┌─ Material to process

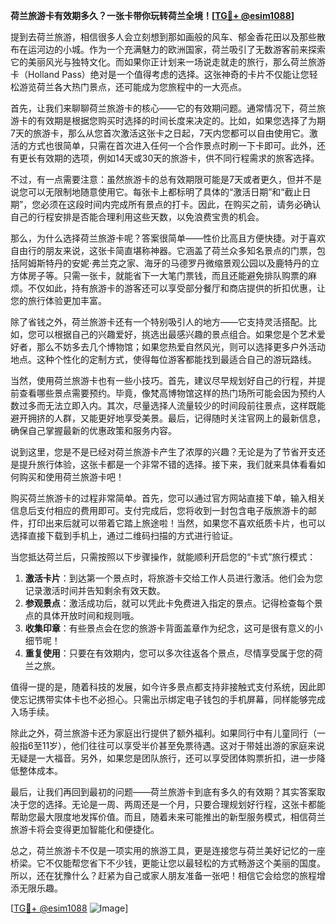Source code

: **荷兰旅游卡有效期多久？一张卡带你玩转荷兰全境！[[TG💪+ @esim1088](https://t.me/s/esim1088)]**

提到去荷兰旅游，相信很多人会立刻想到那如画般的风车、郁金香花田以及那些散布在运河边的小城。作为一个充满魅力的欧洲国家，荷兰吸引了无数游客前来探索它的美丽风光与独特文化。而如果你正计划来一场说走就走的旅行，那么荷兰旅游卡（Holland Pass）绝对是一个值得考虑的选择。这张神奇的卡片不仅能让您轻松游览荷兰各大热门景点，还可能成为您旅程中的一大亮点。

首先，让我们来聊聊荷兰旅游卡的核心——它的有效期问题。通常情况下，荷兰旅游卡的有效期是根据您购买时选择的时间长度来决定的。比如，如果您选择了为期7天的旅游卡，那么从您首次激活这张卡之日起，7天内您都可以自由使用它。激活的方式也很简单，只需在首次进入任何一个合作景点时刷一下卡即可。此外，还有更长有效期的选项，例如14天或30天的旅游卡，供不同行程需求的旅客选择。

不过，有一点需要注意：虽然旅游卡的总有效期限可能是7天或者更久，但并不是说您可以无限制地随意使用它。每张卡上都标明了具体的“激活日期”和“截止日期”，您必须在这段时间内完成所有景点的打卡。因此，在购买之前，请务必确认自己的行程安排是否能合理利用这些天数，以免浪费宝贵的机会。

那么，为什么选择荷兰旅游卡呢？答案很简单——性价比高且方便快捷。对于喜欢自由行的朋友来说，这张卡简直堪称神器。它涵盖了荷兰众多知名景点的门票，包括阿姆斯特丹的安妮·弗兰克之家、海牙的马德罗丹微缩景观公园以及鹿特丹的立方体房子等。只需一张卡，就能省下一大笔门票钱，而且还能避免排队购票的麻烦。不仅如此，持有旅游卡的游客还可以享受部分餐厅和商店提供的折扣优惠，让您的旅行体验更加丰富。

除了省钱之外，荷兰旅游卡还有一个特别吸引人的地方——它支持灵活搭配。比如，您可以根据自己的兴趣爱好，挑选出最感兴趣的景点组合。如果您是个艺术爱好者，那么不妨多去几个博物馆；如果您热爱自然风光，则可以选择更多户外活动地点。这种个性化的定制方式，使得每位游客都能找到最适合自己的游玩路线。

当然，使用荷兰旅游卡也有一些小技巧。首先，建议尽早规划好自己的行程，并提前查看哪些景点需要预约。毕竟，像梵高博物馆这样的热门场所可能会因为预约人数过多而无法立即入内。其次，尽量选择人流量较少的时间段前往景点，这样既能避开拥挤的人群，又能更好地享受美景。最后，记得随时关注官网上的最新信息，确保自己掌握最新的优惠政策和服务内容。

说到这里，您是不是已经对荷兰旅游卡产生了浓厚的兴趣？无论是为了节省开支还是提升旅行体验，这张卡都是一个非常不错的选择。接下来，我们就来具体看看如何购买和使用荷兰旅游卡吧！

购买荷兰旅游卡的过程非常简单。首先，您可以通过官方网站直接下单，输入相关信息后支付相应的费用即可。支付完成后，您将收到一封包含电子版旅游卡的邮件，打印出来后就可以带着它踏上旅途啦！当然，如果您不喜欢纸质卡片，也可以选择直接下载到手机上，通过二维码扫描的方式进行验证。

当您抵达荷兰后，只需按照以下步骤操作，就能顺利开启您的“卡式”旅行模式：

1. **激活卡片**：到达第一个景点时，将旅游卡交给工作人员进行激活。他们会为您记录激活时间并告知剩余有效天数。
2. **参观景点**：激活成功后，就可以凭此卡免费进入指定的景点。记得检查每个景点的具体开放时间和规则哦。
3. **收集印章**：有些景点会在您的旅游卡背面盖章作为纪念，这可是很有意义的小细节呢！
4. **重复使用**：只要在有效期内，您可以多次往返各个景点，尽情享受属于您的荷兰之旅。

值得一提的是，随着科技的发展，如今许多景点都支持非接触式支付系统，因此即使忘记携带实体卡也不必担心。只需出示绑定电子钱包的手机屏幕，同样能够完成入场手续。

除此之外，荷兰旅游卡还为家庭出行提供了额外福利。如果同行中有儿童同行（一般指6至11岁），他们往往可以享受半价甚至免票待遇。这对于带娃出游的家庭来说无疑是一大福音。另外，如果您是团队旅行，还可以享受团体购票折扣，进一步降低整体成本。

最后，让我们再回到最初的问题——荷兰旅游卡到底有多久的有效期？其实答案取决于您的选择。无论是一周、两周还是一个月，只要合理规划好行程，这张卡都能帮助您最大限度地发挥价值。而且，随着未来可能推出的新型服务模式，相信荷兰旅游卡将会变得更加智能化和便捷化。

总之，荷兰旅游卡不仅是一项实用的旅游工具，更是连接您与荷兰美好记忆的一座桥梁。它不仅能帮您省下不少钱，更能让您以最轻松的方式畅游这个美丽的国度。所以，还在犹豫什么？赶紧为自己或家人朋友准备一张吧！相信它会给您的旅程增添无限乐趣。

[[TG💪+ @esim1088](https://t.me/s/esim1088) ![Image](https://i.postimg.cc/4NQfJmqS/Snipaste-2025-05-13-00-14-12.png)]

└─

All of the data needs repeating exactly, but the pictures do not.

| Task result |
Source code

: **荷兰旅游卡有效期多久？一张卡带你玩转荷兰全境！[[TG💪+ @esim1088](https://t.me/s/esim1088)]**

提到去荷兰旅游，相信很多人会立刻想到那如画般的风车、郁金香花田以及那些散布在运河边的小城。作为一个充满魅力的欧洲国家，荷兰吸引了无数游客前来探索它的美丽风光与独特文化。而如果你正计划来一场说走就走的旅行，那么荷兰旅游卡（Holland Pass）绝对是一个值得考虑的选择。这张神奇的卡片不仅能让您轻松游览荷兰各大热门景点，还可能成为您旅程中的一大亮点。

首先，让我们来聊聊荷兰旅游卡的核心——它的有效期问题。通常情况下，荷兰旅游卡的有效期是根据您购买时选择的时间长度来决定的。比如，如果您选择了为期7天的旅游卡，那么从您首次激活这张卡之日起，7天内您都可以自由使用它。激活的方式也很简单，只需在首次进入任何一个合作景点时刷一下卡即可。此外，还有更长有效期的选项，例如14天或30天的旅游卡，供不同行程需求的旅客选择。

不过，有一点需要注意：虽然旅游卡的总有效期限可能是7天或者更久，但并不是说您可以无限制地随意使用它。每张卡上都标明了具体的“激活日期”和“截止日期”，您必须在这段时间内完成所有景点的打卡。因此，在购买之前，请务必确认自己的行程安排是否能合理利用这些天数，以免浪费宝贵的机会。

那么，为什么选择荷兰旅游卡呢？答案很简单——性价比高且方便快捷。对于喜欢自由行的朋友来说，这张卡简直堪称神器。它涵盖了荷兰众多知名景点的门票，包括阿姆斯特丹的安妮·弗兰克之家、海牙的马德罗丹微缩景观公园以及鹿特丹的立方体房子等。只需一张卡，就能省下一大笔门票钱，而且还能避免排队购票的麻烦。不仅如此，持有旅游卡的游客还可以享受部分餐厅和商店提供的折扣优惠，让您的旅行体验更加丰富。

除了省钱之外，荷兰旅游卡还有一个特别吸引人的地方——它支持灵活搭配。比如，您可以根据自己的兴趣爱好，挑选出最感兴趣的景点组合。如果您是个艺术爱好者，那么不妨多去几个博物馆；如果您热爱自然风光，则可以选择更多户外活动地点。这种个性化的定制方式，使得每位游客都能找到最适合自己的游玩路线。

当然，使用荷兰旅游卡也有一些小技巧。首先，建议尽早规划好自己的行程，并提前查看哪些景点需要预约。毕竟，像梵高博物馆这样的热门场所可能会因为预约人数过多而无法立即入内。其次，尽量选择人流量较少的时间段前往景点，这样既能避开拥挤的人群，又能更好地享受美景。最后，记得随时关注官网上的最新信息，确保自己掌握最新的优惠政策和服务内容。

说到这里，您是不是已经对荷兰旅游卡产生了浓厚的兴趣？无论是为了节省开支还是提升旅行体验，这张卡都是一个非常不错的选择。接下来，我们就来具体看看如何购买和使用荷兰旅游卡吧！

购买荷兰旅游卡的过程非常简单。首先，您可以通过官方网站直接下单，输入相关信息后支付相应的费用即可。支付完成后，您将收到一封包含电子版旅游卡的邮件，打印出来后就可以带着它踏上旅途啦！当然，如果您不喜欢纸质卡片，也可以选择直接下载到手机上，通过二维码扫描的方式进行验证。

当您抵达荷兰后，只需按照以下步骤操作，就能顺利开启您的“卡式”旅行模式：

1. **激活卡片**：到达第一个景点时，将旅游卡交给工作人员进行激活。他们会为您记录激活时间并告知剩余有效天数。
2. **参观景点**：激活成功后，就可以凭此卡免费进入指定的景点。记得检查每个景点的具体开放时间和规则哦。
3. **收集印章**：有些景点会在您的旅游卡背面盖章作为纪念，这可是很有意义的小细节呢！
4. **重复使用**：只要在有效期内，您可以多次往返各个景点，尽情享受属于您的荷兰之旅。

值得一提的是，随着科技的发展，如今许多景点都支持非接触式支付系统，因此即使忘记携带实体卡也不必担心。只需出示绑定电子钱包的手机屏幕，同样能够完成入场手续。

除此之外，荷兰旅游卡还为家庭出行提供了额外福利。如果同行中有儿童同行（一般指6至11岁），他们往往可以享受半价甚至免票待遇。这对于带娃出游的家庭来说无疑是一大福音。另外，如果您是团队旅行，还可以享受团体购票折扣，进一步降低整体成本。

最后，让我们再回到最初的问题——荷兰旅游卡到底有多久的有效期？其实答案取决于您的选择。无论是一周、两周还是一个月，只要合理规划好行程，这张卡都能帮助您最大限度地发挥价值。而且，随着未来可能推出的新型服务模式，相信荷兰旅游卡将会变得更加智能化和便捷化。

总之，荷兰旅游卡不仅是一项实用的旅游工具，更是连接您与荷兰美好记忆的一座桥梁。它不仅能帮您省下不少钱，更能让您以最轻松的方式畅游这个美丽的国度。所以，还在犹豫什么？赶紧为自己或家人朋友准备一张吧！相信它会给您的旅程增添无限乐趣。

[[TG💪+ @esim1088](https://t.me/s/esim1088) ![Image](https://i.postimg.cc/4NQfJmqS/Snipaste-2025-05-13-00-14-12.png)]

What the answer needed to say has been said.